Wypychacz zwierząt

„Wypychacz zwierząt” to kompilacja opowiadań Jarosława Grzędowicza, które ukazały się w różnych antologiach. „Wilczą zamieć” mogliśmy przeczytać w „Deszczach niespokojnych”, z kolei „Weekend w Spestreku” w „PL+50”, „Ferewell Blues” znajdowało się w zbiorze „Niech żyje Polska. Hura!”, „Buran wieje z tamtej strony” w „Wizjach Alternatywnych”, „Pocałunek Loisetty” w „Małodobrym” a „Zegarmistrz i łowca motyli” w antologii „Tempus Fugit”. Łatwo policzyć, że aby przeczytać te teksty, trzeba kupić aż 6 książek. Tymczasem fanom Grzędowicza trafiła się nie lada okazja – wszystkie opowiadania w jednym tomie, okraszone miniaturkami z „Faktu”. Prawda, że pięknie? I to jak!

To nie jest zwyczajny zbiór opowiadań. Raczej perła. Po lekturze doskonałego „Pana Lodowego Ogrodu”, odrobinę obawiałam się, że Grzędowicz w krótszej formie nie przypadnie mi do gustu i nie będę miała uciechy z „Księgi jesiennych demonów”. Tymczasem okazało się, że lektura „Wypychacza zwierząt” tylko zaostrzyła mi apetyt, a samego Grzędowicza wywindowała na wysokie miejsce na liście moich ulubionych autorów.

Kiedyś czytałam opinię na temat zbioru „Dym i lustra” Neila Gaimana, gdzie autor kpił z tekstów pisanych na zamówienie. Dziwi mnie taka postawa. Czemu ten rodzaj inspiracji ma być gorszy niż setki dziwaczniejszych lub zupełnie trywialnych sytuacji, w których pisarzom przychodzą do głowy pomysły? Stephen King napisał „Buicka 8” po tym, jak poślizgnął się podczas postoju na stacji benzynowej. W posłowiu, podobnie jak Gaiman, Grzędowicz opisuje okoliczności powstania każdego z opowiadań. Ten tekst sam w sobie jest interesujący i obrazuje działanie pisarskiej wyobraźni, która przyczyniła się do tego, co mi najbardziej w zbiorze przypadło do gustu – do różnorodności.

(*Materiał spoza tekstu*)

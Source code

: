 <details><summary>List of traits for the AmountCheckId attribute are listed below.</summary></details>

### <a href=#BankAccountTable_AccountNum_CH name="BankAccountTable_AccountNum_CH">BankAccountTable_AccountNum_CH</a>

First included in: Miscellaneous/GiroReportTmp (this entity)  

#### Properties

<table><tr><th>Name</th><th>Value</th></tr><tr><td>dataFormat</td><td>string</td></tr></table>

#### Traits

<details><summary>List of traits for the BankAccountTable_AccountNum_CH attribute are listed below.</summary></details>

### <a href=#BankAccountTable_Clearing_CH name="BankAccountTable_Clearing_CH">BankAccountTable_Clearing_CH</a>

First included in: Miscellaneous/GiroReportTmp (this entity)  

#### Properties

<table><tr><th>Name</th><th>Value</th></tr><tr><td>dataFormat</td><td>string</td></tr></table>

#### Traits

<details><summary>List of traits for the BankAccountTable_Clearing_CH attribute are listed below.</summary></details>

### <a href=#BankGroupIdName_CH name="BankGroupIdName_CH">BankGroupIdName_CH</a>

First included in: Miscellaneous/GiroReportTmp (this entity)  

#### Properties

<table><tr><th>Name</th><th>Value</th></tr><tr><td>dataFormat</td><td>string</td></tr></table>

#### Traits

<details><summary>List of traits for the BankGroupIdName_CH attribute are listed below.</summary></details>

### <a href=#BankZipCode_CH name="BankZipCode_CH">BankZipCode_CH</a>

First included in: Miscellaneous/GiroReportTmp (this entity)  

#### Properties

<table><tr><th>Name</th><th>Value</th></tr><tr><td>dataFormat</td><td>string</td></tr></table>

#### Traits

Największe wrażenie wywarł na mnie „Farewell Blues”, którego zakończenie wywołało ten niesamowity rodzaj niepokoju, jakiego zawsze poszukuję w literaturze grozy, a który znalazłam w zaledwie garstce czytanych przeze mnie ostatnio książek. Wśród tekstów wyróżnia się również dość makabryczny „Pocałunek Loisetty” oraz nieco klaustrofobiczna „Wilcza zamieć”. Nie zachwycił mnie „Zegarmistrz i łowca motyli”, ale powodem tego może być moja niechęć do wszelkich zabaw z podróżami w czasie. „Weekend z Spestreku” to emocjonująca wizyta w nieprzyjaznej i pełnej groźnych fanatyków wizji przyszłej Polski.

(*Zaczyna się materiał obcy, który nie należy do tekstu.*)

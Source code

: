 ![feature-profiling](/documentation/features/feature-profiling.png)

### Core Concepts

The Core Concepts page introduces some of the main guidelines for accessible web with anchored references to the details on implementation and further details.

„Wypychacz zwierząt” to świetna lektura. Właściwie czemu tu się dziwić – wydanie tego zbioru było fantastycznym, skazanym na powodzenie pomysłem. Moje „polecam” w tym wypadku jest zupełnie niepotrzebne.

Wypychacz zwierząt

Tytuł: Wypychacz zwierząt

Autor: Jarosław Grzędowicz

Wydawca: Fabryka Słów

Data wydania: 6 czerwca 2008

Format: 472 s.

Cena okładkowa: 29,99

Opis z okładki:

Spokojnie, to tylko fikcja… Czyżby?
A więc wierzysz w to, co widzisz... Strzeż się! Bo znane i bezpieczne bywa podstępne. Zbłądzić możesz, podążając jedną z dróg, gdy wiele innych w zasięgu wzroku. Przyszłość jawi się milionem możliwości, ale to teraźniejszość Cię zaskoczy. Przesuń kamień, a runie imperium.
A więc ufasz rozumowi… Najwyraźniej pracownię wypychacza zwierząt odwiedzić musisz, na pokład U-boota wsiąść, przeżyć pocałunek Loisetty, przetrwać syberyjską zamieć, posłuchać pożegnalnego bluesa albo specjałów kuchni Wschodu skosztować. Zaprasza autor „Księgi Jesiennych Demonów”. Oto kolejna – pełna niesamowitości, wyrazistych bohaterów i mrocznej tajemnicy – antologia jego opowiadań. A liczba ich… 13.